- _Exercise details_:
Return every record below exactly as written, omitting any pictures.
** Raw data follows **
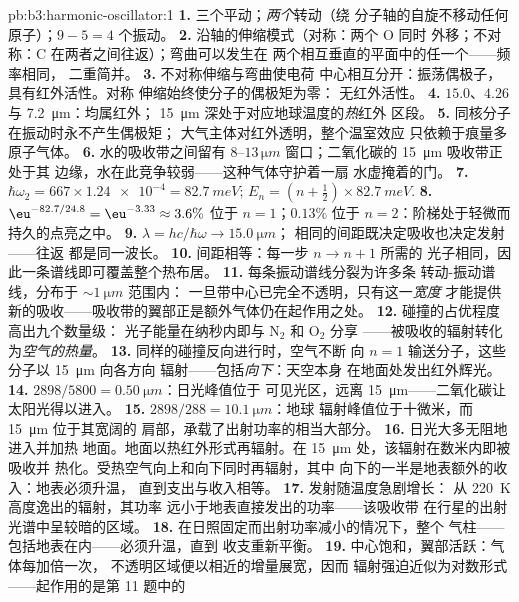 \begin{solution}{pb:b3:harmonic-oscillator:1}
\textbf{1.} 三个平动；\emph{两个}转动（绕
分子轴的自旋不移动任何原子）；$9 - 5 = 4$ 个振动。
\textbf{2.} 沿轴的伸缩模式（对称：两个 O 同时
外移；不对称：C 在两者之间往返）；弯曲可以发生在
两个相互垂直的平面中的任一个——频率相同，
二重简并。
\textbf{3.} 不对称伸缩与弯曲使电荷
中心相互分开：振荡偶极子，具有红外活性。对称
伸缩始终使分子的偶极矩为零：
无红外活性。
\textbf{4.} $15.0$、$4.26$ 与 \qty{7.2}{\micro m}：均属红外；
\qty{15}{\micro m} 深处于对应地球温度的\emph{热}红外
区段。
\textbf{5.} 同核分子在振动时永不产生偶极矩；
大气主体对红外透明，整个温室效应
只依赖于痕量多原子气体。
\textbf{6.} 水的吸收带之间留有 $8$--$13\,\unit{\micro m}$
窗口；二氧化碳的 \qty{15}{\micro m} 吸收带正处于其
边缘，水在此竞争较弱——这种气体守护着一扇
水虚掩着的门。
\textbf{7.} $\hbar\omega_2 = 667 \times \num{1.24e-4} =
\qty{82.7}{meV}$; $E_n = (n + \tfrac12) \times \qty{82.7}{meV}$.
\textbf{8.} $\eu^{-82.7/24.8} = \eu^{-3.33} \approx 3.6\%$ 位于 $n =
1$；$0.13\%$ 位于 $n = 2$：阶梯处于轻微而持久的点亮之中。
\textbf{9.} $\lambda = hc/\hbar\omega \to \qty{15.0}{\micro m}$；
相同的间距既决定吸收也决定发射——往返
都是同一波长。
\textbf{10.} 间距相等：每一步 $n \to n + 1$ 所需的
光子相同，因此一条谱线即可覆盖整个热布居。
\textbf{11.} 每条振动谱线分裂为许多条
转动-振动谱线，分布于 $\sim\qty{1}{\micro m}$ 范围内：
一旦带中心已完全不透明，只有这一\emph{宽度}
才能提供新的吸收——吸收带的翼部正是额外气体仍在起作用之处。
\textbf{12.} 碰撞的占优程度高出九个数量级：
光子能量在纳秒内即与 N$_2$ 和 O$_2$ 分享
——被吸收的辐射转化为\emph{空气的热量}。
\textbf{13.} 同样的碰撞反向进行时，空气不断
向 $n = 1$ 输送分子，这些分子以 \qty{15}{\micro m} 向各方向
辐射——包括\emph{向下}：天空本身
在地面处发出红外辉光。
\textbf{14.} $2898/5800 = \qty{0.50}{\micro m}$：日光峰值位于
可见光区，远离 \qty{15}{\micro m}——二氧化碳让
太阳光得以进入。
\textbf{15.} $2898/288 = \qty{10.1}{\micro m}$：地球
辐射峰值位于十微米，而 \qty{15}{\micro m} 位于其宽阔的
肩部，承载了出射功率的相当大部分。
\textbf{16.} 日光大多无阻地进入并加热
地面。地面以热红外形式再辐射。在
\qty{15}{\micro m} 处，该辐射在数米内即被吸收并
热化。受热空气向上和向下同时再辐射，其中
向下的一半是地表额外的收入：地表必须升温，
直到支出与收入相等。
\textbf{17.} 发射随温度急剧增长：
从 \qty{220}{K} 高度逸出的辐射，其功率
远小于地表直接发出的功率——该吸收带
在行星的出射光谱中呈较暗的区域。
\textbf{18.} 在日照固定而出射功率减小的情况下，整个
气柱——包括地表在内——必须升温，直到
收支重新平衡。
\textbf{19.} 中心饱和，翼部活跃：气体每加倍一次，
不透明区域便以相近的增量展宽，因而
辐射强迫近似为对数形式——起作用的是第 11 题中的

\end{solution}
** End of Raw data **
- _Written response_:
 \begin{solution}{pb:b3:harmonic-oscillator:1}
\textbf{1.} 三个平动；\emph{两个}转动（绕
分子轴的自旋不移动任何原子）；$9 - 5 = 4$ 个振动。
\textbf{2.} 沿轴的伸缩模式（对称：两个 O 同时
外移；不对称：C 在两者之间往返）；弯曲可以发生在
两个相互垂直的平面中的任一个——频率相同，
二重简并。
\textbf{3.} 不对称伸缩与弯曲使电荷
中心相互分开：振荡偶极子，具有红外活性。对称
伸缩始终使分子的偶极矩为零：
无红外活性。
\textbf{4.} $15.0$、$4.26$ 与 \qty{7.2}{\micro m}：均属红外；
\qty{15}{\micro m} 深处于对应地球温度的\emph{热}红外
区段。
\textbf{5.} 同核分子在振动时永不产生偶极矩；
大气主体对红外透明，整个温室效应
只依赖于痕量多原子气体。
\textbf{6.} 水的吸收带之间留有 $8$--$13\,\unit{\micro m}$
窗口；二氧化碳的 \qty{15}{\micro m} 吸收带正处于其
边缘，水在此竞争较弱——这种气体守护着一扇
水虚掩着的门。
\textbf{7.} $\hbar\omega_2 = 667 \times \num{1.24e-4} =
\qty{82.7}{meV}$; $E_n = (n + \tfrac12) \times \qty{82.7}{meV}$.
\textbf{8.} $\eu^{-82.7/24.8} = \eu^{-3.33} \approx 3.6\%$ 位于 $n =
1$；$0.13\%$ 位于 $n = 2$：阶梯处于轻微而持久的点亮之中。
\textbf{9.} $\lambda = hc/\hbar\omega \to \qty{15.0}{\micro m}$；
相同的间距既决定吸收也决定发射——往返
都是同一波长。
\textbf{10.} 间距相等：每一步 $n \to n + 1$ 所需的
光子相同，因此一条谱线即可覆盖整个热布居。
\textbf{11.} 每条振动谱线分裂为许多条
转动-振动谱线，分布于 $\sim\qty{1}{\micro m}$ 范围内：
一旦带中心已完全不透明，只有这一\emph{宽度}
才能提供新的吸收——吸收带的翼部正是额外气体仍在起作用之处。
\textbf{12.} 碰撞的占优程度高出九个数量级：
光子能量在纳秒内即与 N$_2$ 和 O$_2$ 分享
——被吸收的辐射转化为\emph{空气的热量}。
\textbf{13.} 同样的碰撞反向进行时，空气不断
向 $n = 1$ 输送分子，这些分子以 \qty{15}{\micro m} 向各方向
辐射——包括\emph{向下}：天空本身
在地面处发出红外辉光。
\textbf{14.} $2898/5800 = \qty{0.50}{\micro m}$：日光峰值位于
可见光区，远离 \qty{15}{\micro m}——二氧化碳让
太阳光得以进入。
\textbf{15.} $2898/288 = \qty{10.1}{\micro m}$：地球
辐射峰值位于十微米，而 \qty{15}{\micro m} 位于其宽阔的
肩部，承载了出射功率的相当大部分。
\textbf{16.} 日光大多无阻地进入并加热
地面。地面以热红外形式再辐射。在
\qty{15}{\micro m} 处，该辐射在数米内即被吸收并
热化。受热空气向上和向下同时再辐射，其中
向下的一半是地表额外的收入：地表必须升温，
直到支出与收入相等。
\textbf{17.} 发射随温度急剧增长：
从 \qty{220}{K} 高度逸出的辐射，其功率
远小于地表直接发出的功率——该吸收带
在行星的出射光谱中呈较暗的区域。
\textbf{18.} 在日照固定而出射功率减小的情况下，整个
气柱——包括地表在内——必须升温，直到
收支重新平衡。
\textbf{19.} 中心饱和，翼部活跃：气体每加倍一次，
不透明区域便以相近的增量展宽，因而
辐射强迫近似为对数形式——起作用的是第 11 题中的

\end{solution}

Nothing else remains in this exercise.